When you get a little farther into PSSP, you will find that there are two biggies -- independence and correlation (really a cosine and much the same as inner product, that is, in physics, dot product, and co-variance). If random variables X and Y are independent, then they have correlation (if it exists), inner product, and co-variance 0. Those concepts are biggies because typically what we do is observe some random variable X and try to use it to say something about some random variable Y we don't have (e.g., what Google's stock will be selling for tomorrow). If X and Y are independent, then X is never any help at all, ever. Otherwise we have a shot.
Generally we are trying to use a sequence of random variables to approximate what we want. So, we care about how a sequence can converge to what we want. The OP discusses the important cases of convergence -- the most important case is convergence in L^2 or co-variance or mean-square or least squares. Right, in that case often get a generalization of the Pythagorean theorem.
Statistics: The shortest description of statistics is that we observe some random variable X, manipulate it with some function u, and get result random variable U = u(X) which hopefully approximates something we want to know. If E[U] is exactly the right value of what we want to know, then the statistical estimator u(X) is unbiased. Can also consider minimum variance, maximum likelihood, etc. So, here consider the quality of our statistical estimation.
Hopefully this introduction will let you make use of the OP. The elementary stuff there will be fast and easy for you. Full understanding of all of that material would be about three semesters of a graduate course taken three times -- no joke. Take the course just once and can say that you have "seen it".

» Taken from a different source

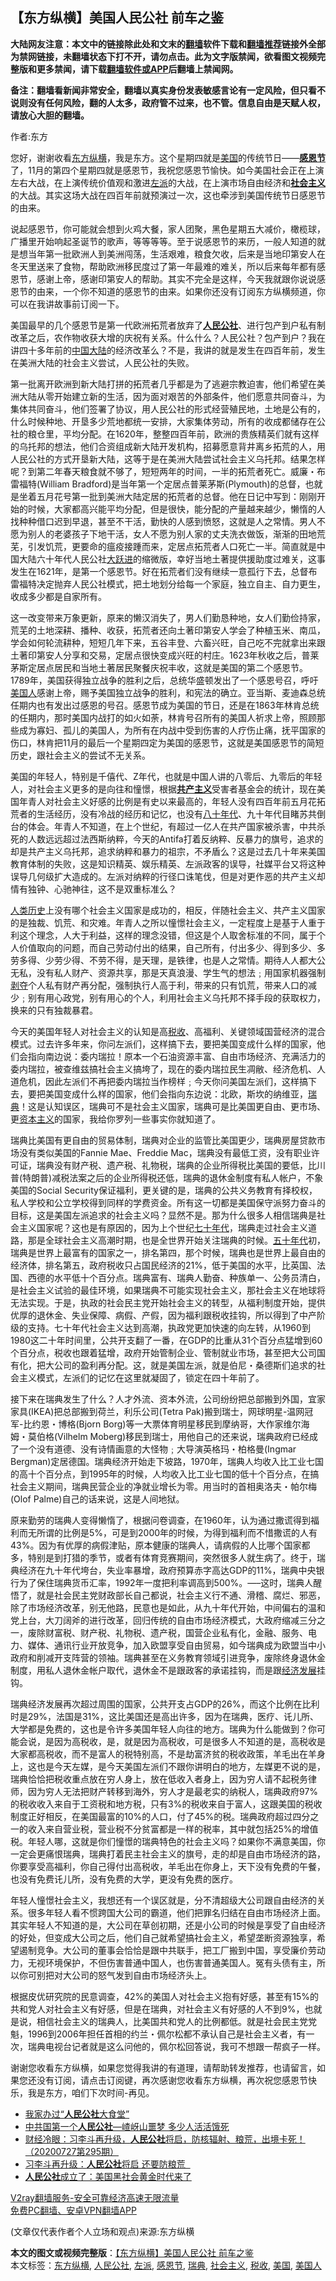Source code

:  <h2>【东方纵横】美国人民公社 前车之鉴</h2> <p class="notice"><b>大陆网友注意：本文中的链接除此处和文末的<a href="https://github.com/bannedbook/fanqiang" >翻墙</a>软件下载和<a href="https://github.com/killgcd/justmysocks/blob/master/README.md">翻墙推荐</a>链接外全部为禁网链接，未翻墙状态下打不开，请勿点击。此为文字版禁闻，欲看图文视频完整版和更多禁闻，请下载<a href="https://github.com/bannedbook/fanqiang">翻墙软件或APP</a>后翻墙上禁闻网。</p><p>备注：翻墙看新闻非常安全，翻墙以真实身份发表敏感言论有一定风险，但只看不说则没有任何风险，翻的人太多，政府管不过来，也不管。信息自由是天赋人权，请放心大胆的翻墙。</b></p>  <div class="entry"> <p>作者:东方</p> <p> 您好，谢谢收看<a href="https://www.bannedbook.org/bnews/tag/%e4%b8%9c%e6%96%b9%e7%ba%b5%e6%a8%aa/" class="st_tag internal_tag" rel="tag" title="标签 东方纵横 下的日志">东方纵横</a>，我是东方。这个星期四就是<a href="https://www.bannedbook.org/bnews/tag/%e7%be%8e%e5%9b%bd/" class="st_tag internal_tag" rel="tag" title="标签 美国 下的日志">美国</a>的传统节日&mdash;&mdash;<strong><a href="https://www.bannedbook.org/bnews/tag/%e6%84%9f%e6%81%a9%e8%8a%82/" class="st_tag internal_tag" rel="tag" title="标签 感恩节 下的日志">感恩节</a></strong>了，11月的第四个星期四就是感恩节，我祝您感恩节愉快。如今美国社会正在上演左右大战，在上演传统价值观和激进<a href="https://www.bannedbook.org/bnews/tag/%e5%b7%a6%e6%b4%be/" class="st_tag internal_tag" rel="tag" title="标签 左派 下的日志">左派</a>的大战，在上演市场自由经济和<strong><a href="https://www.bannedbook.org/bnews/tag/%e7%a4%be%e4%bc%9a%e4%b8%bb%e4%b9%89/" class="st_tag internal_tag" rel="tag" title="标签 社会主义 下的日志">社会主义</a></strong>的大战。其实这场大战在四百年前就预演过一次，这也牵涉到美国传统节日感恩节的由来。 </p> <p>说起感恩节，你可能就会想到火鸡大餐，家人团聚，黑色星期五大减价，橄榄球，广播里开始响起圣诞节的歌声，等等等等。至于说感恩节的来历，一般人知道的就是想当年第一批欧洲人到美洲闯荡，生活艰难，粮食欠收，后来是当地印第安人在冬天里送来了食物，帮助欧洲移民度过了第一年最难的难关，所以后来每年都有感恩节，感谢上帝，感谢印第安人的帮助。其实不完全是这样，今天我就跟你说说感恩节的由来，一个你不知道的感恩节的由来。如果你还没有订阅东方纵横频道，你可以在我讲故事前订阅一下。 </p> <p>美国最早的几个感恩节是第一代欧洲拓荒者放弃了<strong><a href="https://www.bannedbook.org/bnews/tag/%E4%BA%BA%E6%B0%91%E5%85%AC%E7%A4%BE/" class="st_tag internal_tag" rel="tag" title="标签 人民公社 下的日志">人民公社</a></strong>、进行包产到户私有制改革之后，农作物收获大增的庆祝有关系。什么什么？人民公社？包产到户？我在讲四十多年前的<span class='wp_keywordlink_affiliate'><a href="https://www.bannedbook.org/" title="中国" target="_blank">中国</a></span><span class='wp_keywordlink_affiliate'><a href="https://www.bannedbook.org/" title="大陆" target="_blank">大陆</a></span>的经济改革么？不是，我讲的就是发生在四百年前，发生在美洲大陆的社会主义尝试，人民公社的失败。 </p>  <p>第一批离开欧洲到新大陆打拼的拓荒者几乎都是为了逃避宗教迫害，他们希望在美洲大陆从零开始建立新的生活，因为面对艰苦的外部条件，他们愿意共同奋斗，为集体共同奋斗，他们签署了协议，用人民公社的形式经营殖民地，土地是公有的，什么时候种地、开垦多少荒地都统一安排，大家集体劳动，所有的收成都储存在公社的粮仓里，平均分配。在1620年，整整四百年前，欧洲的贵族精英们就有这样的乌托邦的想法，他们合资组成新大陆开发机构，招募愿意背井离乡拓荒的人，用人民公社的方式开垦新大陆，这等于是在美洲大陆尝试社会主义乌托邦。结果怎样呢？到第二年春天粮食就不够了，短短两年的时间，一半的拓荒者死亡。威廉・布雷福特(William Bradford)是当年第一个定居点普莱茅斯(Plymouth)的总督，也就是坐着五月花号第一批到美洲大陆定居的拓荒者的总督。他在日记中写到：刚刚开始的时候，大家都高兴能平均分配，但是很快，能分配的产量越来越少，懒惰的人找种种借口迟到早退，甚至不干活，勤快的人感到愤怒，这就是人之常情。男人不愿为别人的老婆孩子下地干活，女人不愿为别人家的丈夫洗衣做饭，渐渐的田地荒芜，引发饥荒，更要命的瘟疫接踵而来，定居点拓荒者人口死亡一半。简直就是中国大陆六十年代人民公社<span class='wp_keywordlink'><a href="https://www.bannedbook.org/forum2/topic242.html" title="大跃进亲历记" target="_blank">大跃进</a></span>的缩微版，幸好当地土著提供援助度过难关，这事发生在1621年，是第一个感恩节。好在拓荒者们没有继续一意孤行下去，总督布雷福特决定抛弃人民公社模式，把土地划分给每一个家庭，独立自主、自力更生，收成多少都是自家所有。 </p> <p>这一改变带来万象更新，原来的懒汉消失了，男人们勤恳种地，女人们勤俭持家，荒芜的土地深耕、播种、收获，拓荒者还向土著印第安人学会了种植玉米、南瓜，学会如何轮流耕种，短短几年下来，五谷丰登、六畜兴旺，自己吃不完就拿出来跟土著印第安人分享和交易，定居点很快变成兴旺的村庄。1623年秋收之后，普莱茅斯定居点居民和当地土著居民聚餐庆祝丰收，这就是美国的第二个感恩节。1789年，美国获得独立战争的胜利之后，总统华盛顿发出了一个感恩号召，呼吁<a href="https://www.bannedbook.org/bnews/tag/%E7%BE%8E%E5%9B%BD%E4%BA%BA/" class="st_tag internal_tag" rel="tag" title="标签 美国人 下的日志">美国人</a>感谢上帝，赐予美国独立战争的胜利，和宪法的确立。亚当斯、麦迪森总统任期内也有发出过感恩的号召。感恩节成为美国的节日，还是在1863年林肯总统的任期内，那时美国内战打的如火如荼，林肯号召所有的美国人祈求上帝，照顾那些成为寡妇、孤儿的美国人，为所有在内战中受到伤害的人疗伤止痛，抚平国家的伤口，林肯把11月的最后一个星期四定为美国的感恩节，这就是美国感恩节的简短历史，跟社会主义的尝试不无关系。 </p> <p>美国的年轻人，特别是千僖代、Z年代，也就是中国人讲的八零后、九零后的年轻人，对社会主义更多的是向往和憧憬，根据<strong><span class='wp_keywordlink'><a href="https://www.bannedbook.org/forum2/topic6177.html" title="《共产主义的终极目的》" target="_blank">共产主义</a></span></strong>受害者基金会的统计，现在美国年青人对社会主义好感的比例是有史以来最高的，年轻人没有四百年前五月花拓荒者的生活经历，没有冷战的经历和记忆，也没有<span class='wp_keywordlink'><a href="https://www.bannedbook.org/forum2/topic939.html" title="《八十年代访谈录》" target="_blank">八十年代</a></span>、九十年代目睹苏共倒台的体会。年青人不知道，在上个世纪，有超过一亿人在共产国家被杀害，中共杀死的人数远远超过法西斯纳粹，今天的Antifa打着反纳粹、反暴力的旗号，追求的却是共产主义乌托邦，追求纳粹和暴力的祖宗，不矛盾么？这是过去几十年来美国教育体制的失败，这是知识精英、娱乐精英、左派政客的误导，社媒平台又将这种误导几何级扩大造成的。左派对纳粹的行径口诛笔伐，但是对更作恶的共产主义却情有独钟、心驰神往，这不是双重标准么？ </p> <p><span class='wp_keywordlink'><a href="https://www.bannedbook.org/forum3/topic1750.html" title="考古学禁区-被掩藏的人类历史" target="_blank">人类历史</a></span>上没有哪个社会主义国家是成功的，相反，伴随社会主义、共产主义国家的是独裁、饥荒、和灾难。年青人之所以憧憬社会主义，一定程度上是基于人重于利这个理念，人大于利益，这样的理念没错，但这是个人取舍标准的不同，属于个人价值取向的问题，而自己劳动付出的结果，自己所有，付出多少、得到多少、多劳多得、少劳少得、不劳不得，是天理，是铁律，也是人之常情。期待人人都大公无私，没有私人财产、资源共享，那是天真浪漫、学生气的想法﹔用国家机器强制<span class='wp_keywordlink'><a href="https://www.bannedbook.org/forum2/topic21.html" title="《剥夺》 黄建民 著" target="_blank">剥夺</a></span>个人私有财产再分配，强制执行人高于利，带来的只有饥荒，带来人口的减少﹔别有用心政党，别有用心的个人，利用社会主义乌托邦不择手段的获取权力，换来的只有独裁暴君。 </p>  <p>今天的美国年轻人对社会主义的认知是高<a href="https://www.bannedbook.org/bnews/tag/%e7%a8%8e%e6%94%b6/" class="st_tag internal_tag" rel="tag" title="标签 税收 下的日志">税收</a>、高福利、关键领域国营经济的混合模式。过去许多年来，你问左派们，这样搞下去，要把美国变成什么样的国家，他们会指向南边说：委内瑞拉！原本一个石油资源丰富、自由市场经济、充满活力的委内瑞拉，被查维兹搞社会主义搞垮了，现在的委内瑞拉民生凋敝、经济危机、人道危机，因此左派们不再把委内瑞拉当作榜样﹔今天你问美国左派们，这样搞下去，要把美国变成什么样的国家，他们会指向东边说：北欧，斯坎的纳维亚，<a href="https://www.bannedbook.org/bnews/tag/%e7%91%9e%e5%85%b8/" class="st_tag internal_tag" rel="tag" title="标签 瑞典 下的日志">瑞典</a>！这是认知误区，瑞典可不是社会主义国家，瑞典可是比美国更自由、更市场、更<span class='wp_keywordlink'><a href="https://www.bannedbook.org/forum2/topic920.html" title="资本主义与自由" target="_blank">资本主义</a></span>的国家，我给你罗列一些事实你就知道了。 </p> <p>瑞典比美国有更自由的贸易体制，瑞典对企业的监管比美国更少，瑞典房屋贷款市场没有类似美国的Fannie Mae、Freddie Mac，瑞典没有最低工资，没有职业许可证，瑞典没有财产税、遗产税、礼物税，瑞典的企业所得税比美国的要低，比川普(特朗普)减税法案之后的企业所得税还低，瑞典的退休金制度有私人帐户，不象美国的Social Security保证福利，更关键的是，瑞典的公共义务教育有择校权，私人学校和公立学校得到同样的学费资金。所有这一切都是美国保守派努力奋斗的目标，这是美国左派追求的社会主义吗？显然不是。那为什么很多人相信瑞典是社会主义国家呢？这也是有原因的，因为上个世纪<span class='wp_keywordlink'><a href="https://www.bannedbook.org/forum2/topic1112.html" title="北島、李陀主編： 七十年代" target="_blank">七十年代</a></span>，瑞典走过社会主义道路，那是全球社会主义高潮时期，也是全世界开始关注瑞典的时候。<span class='wp_keywordlink'><a href="https://www.bannedbook.org/forum2/topic1267.html" title="《五十年代底尘埃》" target="_blank">五十年代</a></span>初，瑞典是世界上最富有的国家之一，排名第四，那个时候，瑞典也是世界上最自由的经济体，排名第五，政府税收只占国民经济的21%，低于美国的水平，比英国、法国、西德的水平低十个百分点。瑞典富有、瑞典人勤奋、种族单一、公务员清白，是社会主义试验的最佳环境，如果瑞典不可能实现社会主义，那社会主义在地球将无法实现。于是，执政的社会民主党开始社会主义的转型，从福利制度开始，提供优厚的退休金、失业保障、病假、产假，因为福利跟税收挂钩，所以得到了中产阶级的支持。七十年代社会主义达到高潮，执政党更加快速的向左转，从1960到1980这二十年时间里，公共开支翻了一番，在GDP的比重从31个百分点猛增到60个百分点，税收也跟着猛增，政府开始管制企业、管制就业市场，甚至把大公司国有化，把大公司的盈利再分配。这，就是美国左派，就是伯尼・桑德斯们追求的社会主义模式，左派们的记忆在这里就凝固了，锁定在四十年前了。 </p> <p>接下来在瑞典发生了什么？人才外流、资本外流，公司纷纷把总部搬到外国，宜家家具(IKEA)把总部搬到荷兰，利乐公司(Tetra Pak)搬到瑞士，网球明星-温网冠军-比约恩・博格(Bjorn Borg)等一大票体育明星移民到摩纳哥，大作家维尔海姆・莫伯格(Vilhelm Moberg)移民到瑞士，用他自己的还来说，瑞典政府已经成了一个没有道德、没有诗情画意的大怪物﹔大导演英格玛・柏格曼(Ingmar Bergman)定居德国。瑞典经济开始走下坡路，1970年，瑞典人均收入比工业七国的高十个百分点，到1995年的时候，人均收入比工业七国的低十个百分点，在搞社会主义期间，瑞典民营企业的净就业增长为零。用当时的首相奥洛夫・帕尔梅(Olof Palme)自己的话来说，这是人间地狱。 </p> <p>原来勤劳的瑞典人变得懒惰了，根据问卷调查，在1960年，认为通过撒谎得到福利而无所谓的比例是5%，可是到2000年的时候，为得到福利而不惜撒谎的人有43%。因为有优厚的病假津贴，原本健康的瑞典人，请病假的人比哪个国家都多，特别是到打猎的季节，或者有体育竞赛期间，突然很多人就生病了。终于，瑞典经济在九十年代垮台，失业率暴增，政府预算赤字高达GDP的11%，瑞典中央银行为了保住瑞典货币汇率，1992年一度把利率调高到500%。&#8212;&#8211;这时，瑞典人醒悟了，就是社会民主党财政部长自己都说，社会主义行不通、滑稽、腐烂、邪恶，除了市场经济改革，别无他路，民意也是如此，从九十年代开始，中间偏右的温和党上台，大刀阔斧的进行改革，回归传统的自由市场经济模式，大政府缩减三分之一，废除财富税、财产税、礼物税、遗产税，国营企业私有化，金融、服务、电力、媒体、通讯行业开放竞争，加入欧盟享受自由贸易，如今瑞典成为欧盟当中小政府和削减开支阵营的领袖。瑞典甚至在义务教育领域引进竞争，废除终身退休金制度，用私人退休金帐户取代，退休金不是跟政客的承诺挂钩，而是跟<span class='wp_keywordlink'><a href="https://www.bannedbook.org/forum2/topic869.html" title="宪政、法治和经济发展——走向市场经济的制度保障" target="_blank">经济发展</a></span>挂钩。 </p>  <p>瑞典经济发展再次超过周围的国家，公共开支占GDP的26%，而这个比例在比利时是29%，法国是31%，这比美国还是高出许多，因为在瑞典，医疗、讬儿所、大学都是免费的，这也是令许多美国年轻人向往的地方。瑞典为什么能做到？你可能会说，是因为高税收，是，就是因为高税收，可是很多人不知道的是，高税收是大家都高税收，而不是富人的税特别高，不是劫富济贫的税收政策，羊毛出在羊身上，这也是今天左媒，是今天美国左派们不跟你讲明白的地方，左媒更不说的是，瑞典恰恰把税收重点放在穷人身上，放在低收入者身上，因为穷人请不起税务律师，因为穷人无法把财产转移到海外，穷人才是最老实的纳税人，瑞典政府97%的税收收入来自于工资税和地方税，只有3%的税收来自于富人，这跟美国的税收制度正好相反，在美国最富的10%的人口，付了45%的税。瑞典政府超过四分之一的收入来自营业税，营业税不分贫富都是一样的税率，其中就包括25%的增值税。年轻人哪，这就是你们憧憬的瑞典特色的社会主义吗？如果你不满意美国，你一定会更痛恨瑞典，瑞典打着民主社会主义的旗号，走的却是自由市场经济的路，你要享受高福利，你自己得付出高税收，羊毛出在你身上，天下没有免费的午餐，也没有免费讬儿所，没有免费的大学，更没有免费的医疗。 </p> <p>年轻人憧憬社会主义，我想还有一个误区就是，分不清超级大公司跟自由经济的关系。很多年轻人看不惯跨国大公司的霸道，他们把罪名归结在自由市场经济上面。其实年轻人不知道的是，大公司在草创初期，还是小公司的时候是享受了自由经济的好处，但变成大公司之后，他们自己就希望搞社会主义，希望垄断资源独享，希望遏制竞争。大公司的董事会恰恰是跟中共联手，把工厂搬到中国，享受廉价劳动力，无视环境保护，不但伤害普通中国人，也伤害普通美国人。冤有头债有主，所以你可别把对大公司的怒气发到自由市场经济头上。 </p> <p>根据皮优研究院的民意调查，42%的美国人对社会主义抱有好感，甚至有15%的共和党人对社会主义有好感，但是在瑞典，对社会主义有好感的人不到9%，也就是说，相信社会主义的瑞典人，比美国共和党人的比例都低。就是社会民主党党魁，1996到2006年担任首相的约兰・佩尔松都不承认自己是社会主义者，有一次，瑞典电视台记者就是这么问他的，佩尔松回答说，我可不想跟一帮疯子一样。 </p> <p>谢谢您收看东方纵横，如果您觉得我讲的有道理，请帮助转发推荐，也请留言，如果您还没有订阅，请点击订阅键，再次感谢您收看东方纵横，再次祝您感恩节快乐，我是东方，咱们下次时间-再见。 </p>  <ul class='op-related-articles' title='相关阅读'> <li><a href='https://www.bannedbook.org/bnews/lishi/20201112/1429729.html' target='_blank'>我家办过“<b>人民公社</b>大食堂”</a></li> <li><a href='https://www.bannedbook.org/bnews/lifebaike/20200909/1393247.html' target='_blank'>中共国第一个<b>人民公社</b>—嵖岈山噩梦 多少人活活饿死</a></li> <li><a href='https://www.bannedbook.org/bnews/bannedvideo/20200727/1377162.html' target='_blank'>财经冷眼：习李斗再升级，<b>人民公社</b>将启，防核辐射、粮荒，出境卡死！（20200727第295期）</a></li> <li><a href='https://www.bannedbook.org/bnews/cbnews/20200729/1368526.html' target='_blank'>习李斗再升级：<b>人民公社</b>将启 还要防粮荒  </a></li> <li><a href='https://www.bannedbook.org/bnews/cnnews/20200612/1343735.html' target='_blank'><b>人民公社</b>成立了：美国黑社会黄金时代来了</a></li> </ul> <p class="texttj"> <a href="https://www.bannedbook.org/forum23/topic22702.html" target="_blank">V2ray翻墙服务-安全可靠经济高速无限流量</a><br/> <a href="https://github.com/bannedbook/fanqiang/wiki/%E7%A6%81%E9%97%BB%E7%BD%91%E5%AE%89%E5%8D%93%E7%BF%BB%E5%A2%99%E6%96%B0%E9%97%BBAPP" target="_blank">免费PC翻墙、安卓VPN翻墙APP</a></p><p> (文章仅代表作者个人立场和观点)来源:东方纵横</p><a name='sharetosocial'></a>       <div><b>本文的图文或视频完整版</b>：<a href='https://www.bannedbook.org/bnews/comments/20201124/1436043.html'>【东方纵横】美国人民公社 前车之鉴</a></div>  </div><!--END ENTRY--> <div class="postfooter"> <div>本文标签：<a href="https://www.bannedbook.org/bnews/tag/%e4%b8%9c%e6%96%b9%e7%ba%b5%e6%a8%aa/" rel="tag">东方纵横</a>, <a href="https://www.bannedbook.org/bnews/tag/%E4%BA%BA%E6%B0%91%E5%85%AC%E7%A4%BE/" rel="tag">人民公社</a>, <a href="https://www.bannedbook.org/bnews/tag/%e5%b7%a6%e6%b4%be/" rel="tag">左派</a>, <a href="https://www.bannedbook.org/bnews/tag/%e6%84%9f%e6%81%a9%e8%8a%82/" rel="tag">感恩节</a>, <a href="https://www.bannedbook.org/bnews/tag/%e7%91%9e%e5%85%b8/" rel="tag">瑞典</a>, <a href="https://www.bannedbook.org/bnews/tag/%e7%a4%be%e4%bc%9a%e4%b8%bb%e4%b9%89/" rel="tag">社会主义</a>, <a href="https://www.bannedbook.org/bnews/tag/%e7%a8%8e%e6%94%b6/" rel="tag">税收</a>, <a href="https://www.bannedbook.org/bnews/tag/%e7%be%8e%e5%9b%bd/" rel="tag">美国</a>, <a href="https://www.bannedbook.org/bnews/tag/%E7%BE%8E%E5%9B%BD%E4%BA%BA/" rel="tag">美国人</a></div>  </div><!--END POSTFOOTER-->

Nearly all the OP's important references are quite old -- this material has not changed much in decades. Then, other treatments, also decades old, that should be helpful include the famous texts by Neveu, Breiman, Chung, and Loeve. For the measure theory background, texts by Rudin and Royden are standard. So, you can learn a lot of analysis, functional analysis, Banach and Hilbert spaces, Fourier theory, etc. Biggie connection: The set of all L^2 random variables form a Hilbert space -- amazing, astounding, powerful, valuable, and true.